Engineers will move around. You can't lock up knowledge that's in people's heads...

_ugfj · on Aug 28, 2018

The moat is the dataset. Waymo could hand out their hardware-software like candy and still be way, way ahead.

tedsanders · on Aug 28, 2018

I'm not so sure. How strong of a moat is the data, really?

Waymo leads right now with 7 million miles driven.

If you wanted to drive that many miles in the next year, how much would it cost?

I estimate it would cost maybe $60M or so:

-$30M on cars (assuming a fleet of 200 cars driving 100 miles a day, costing $150K each)

-$5M on safety drivers (assuming $20/hr, 30 mph)

-$1M on fuel (assuming 30 mpg, $4/gal)

-$5M on insurance (no idea)

-$5M for a garage

-$5M for a couple dozen techs/engineers working in the garage

-$10M overhead, supplies, other costs?

And this total of ~$60M is with a bunch of upfront fixed costs (mostly cars, but also the garage). Year two the cost would drop in half to ~$30M.

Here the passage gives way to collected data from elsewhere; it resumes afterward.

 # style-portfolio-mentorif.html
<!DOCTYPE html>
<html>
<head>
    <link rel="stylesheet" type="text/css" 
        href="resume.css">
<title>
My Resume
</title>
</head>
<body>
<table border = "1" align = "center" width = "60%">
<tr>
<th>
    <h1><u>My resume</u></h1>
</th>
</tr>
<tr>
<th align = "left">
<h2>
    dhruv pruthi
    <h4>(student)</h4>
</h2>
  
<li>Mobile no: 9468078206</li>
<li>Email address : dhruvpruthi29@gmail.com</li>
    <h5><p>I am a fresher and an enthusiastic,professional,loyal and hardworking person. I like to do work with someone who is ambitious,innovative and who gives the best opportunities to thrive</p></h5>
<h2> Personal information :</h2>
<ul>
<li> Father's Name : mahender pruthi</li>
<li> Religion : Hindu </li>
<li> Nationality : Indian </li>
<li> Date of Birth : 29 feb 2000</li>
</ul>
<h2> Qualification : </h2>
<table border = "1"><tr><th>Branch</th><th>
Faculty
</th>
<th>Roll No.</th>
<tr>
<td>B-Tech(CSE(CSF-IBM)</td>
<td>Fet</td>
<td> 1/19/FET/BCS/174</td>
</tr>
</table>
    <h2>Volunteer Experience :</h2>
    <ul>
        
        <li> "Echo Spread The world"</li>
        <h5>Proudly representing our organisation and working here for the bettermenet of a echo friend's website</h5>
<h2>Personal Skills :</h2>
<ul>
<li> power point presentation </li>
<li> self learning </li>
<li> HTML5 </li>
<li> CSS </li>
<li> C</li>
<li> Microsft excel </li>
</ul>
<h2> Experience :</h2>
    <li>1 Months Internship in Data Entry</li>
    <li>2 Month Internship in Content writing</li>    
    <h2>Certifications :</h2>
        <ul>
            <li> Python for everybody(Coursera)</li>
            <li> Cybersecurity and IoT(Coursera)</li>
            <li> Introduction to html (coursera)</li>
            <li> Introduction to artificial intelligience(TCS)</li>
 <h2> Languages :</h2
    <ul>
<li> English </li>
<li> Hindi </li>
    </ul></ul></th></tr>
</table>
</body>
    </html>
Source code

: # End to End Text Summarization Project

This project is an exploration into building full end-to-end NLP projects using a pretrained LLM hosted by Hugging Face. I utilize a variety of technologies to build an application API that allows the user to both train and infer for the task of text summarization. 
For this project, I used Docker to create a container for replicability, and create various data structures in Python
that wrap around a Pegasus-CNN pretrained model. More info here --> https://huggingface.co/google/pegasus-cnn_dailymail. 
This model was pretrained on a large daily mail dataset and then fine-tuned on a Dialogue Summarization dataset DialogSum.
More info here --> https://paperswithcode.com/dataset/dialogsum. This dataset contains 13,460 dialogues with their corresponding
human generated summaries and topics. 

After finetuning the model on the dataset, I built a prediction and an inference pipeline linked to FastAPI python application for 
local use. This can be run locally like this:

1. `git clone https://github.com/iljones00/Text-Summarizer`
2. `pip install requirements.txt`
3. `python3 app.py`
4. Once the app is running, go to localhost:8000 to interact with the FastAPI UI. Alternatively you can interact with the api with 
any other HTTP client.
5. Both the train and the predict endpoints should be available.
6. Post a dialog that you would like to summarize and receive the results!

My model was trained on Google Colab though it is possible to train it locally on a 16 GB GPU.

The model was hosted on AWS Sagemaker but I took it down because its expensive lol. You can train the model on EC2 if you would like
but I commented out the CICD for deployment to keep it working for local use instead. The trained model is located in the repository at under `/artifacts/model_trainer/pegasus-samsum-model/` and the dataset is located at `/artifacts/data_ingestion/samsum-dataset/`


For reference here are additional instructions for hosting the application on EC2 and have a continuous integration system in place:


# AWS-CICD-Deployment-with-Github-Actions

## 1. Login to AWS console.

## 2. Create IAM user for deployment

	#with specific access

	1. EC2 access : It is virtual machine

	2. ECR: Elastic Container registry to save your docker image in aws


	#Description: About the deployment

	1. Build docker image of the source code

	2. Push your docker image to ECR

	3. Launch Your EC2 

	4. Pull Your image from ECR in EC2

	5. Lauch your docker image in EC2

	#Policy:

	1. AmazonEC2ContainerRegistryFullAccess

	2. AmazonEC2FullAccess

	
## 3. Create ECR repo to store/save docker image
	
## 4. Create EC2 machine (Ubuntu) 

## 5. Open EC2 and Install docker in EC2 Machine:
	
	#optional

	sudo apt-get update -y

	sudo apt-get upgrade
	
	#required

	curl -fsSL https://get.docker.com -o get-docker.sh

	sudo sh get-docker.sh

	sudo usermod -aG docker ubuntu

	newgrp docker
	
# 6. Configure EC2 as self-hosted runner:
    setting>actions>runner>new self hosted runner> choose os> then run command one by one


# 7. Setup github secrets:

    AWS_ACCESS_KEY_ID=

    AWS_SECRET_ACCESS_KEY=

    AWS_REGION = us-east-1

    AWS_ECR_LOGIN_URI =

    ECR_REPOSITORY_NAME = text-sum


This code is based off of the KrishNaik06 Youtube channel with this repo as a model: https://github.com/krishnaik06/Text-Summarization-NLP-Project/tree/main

By my math, if you had a working system and were bottlenecked only by data, you could catch up to Waymo's 7M miles for just $60M. Maybe my estimates are way off and actually it's $100M. Or even $200M. That's expensive, but I'm not so sure it's a moat when we're talking about companies with 10s of billions of cash on hand chasing a market that could eventually be a trillion dollars.

At this stage, I think if you have a working system, then by my math the cost per training mile is well under $10 per mile.

I wouldn't call that a moat, but maybe you do.

dzdt · on Aug 28, 2018

I agree with you: data is not so much of a moat as a fixed expense for anyone wanting to join in. And for the big automakers or Uber, it is not such a big cost to pay.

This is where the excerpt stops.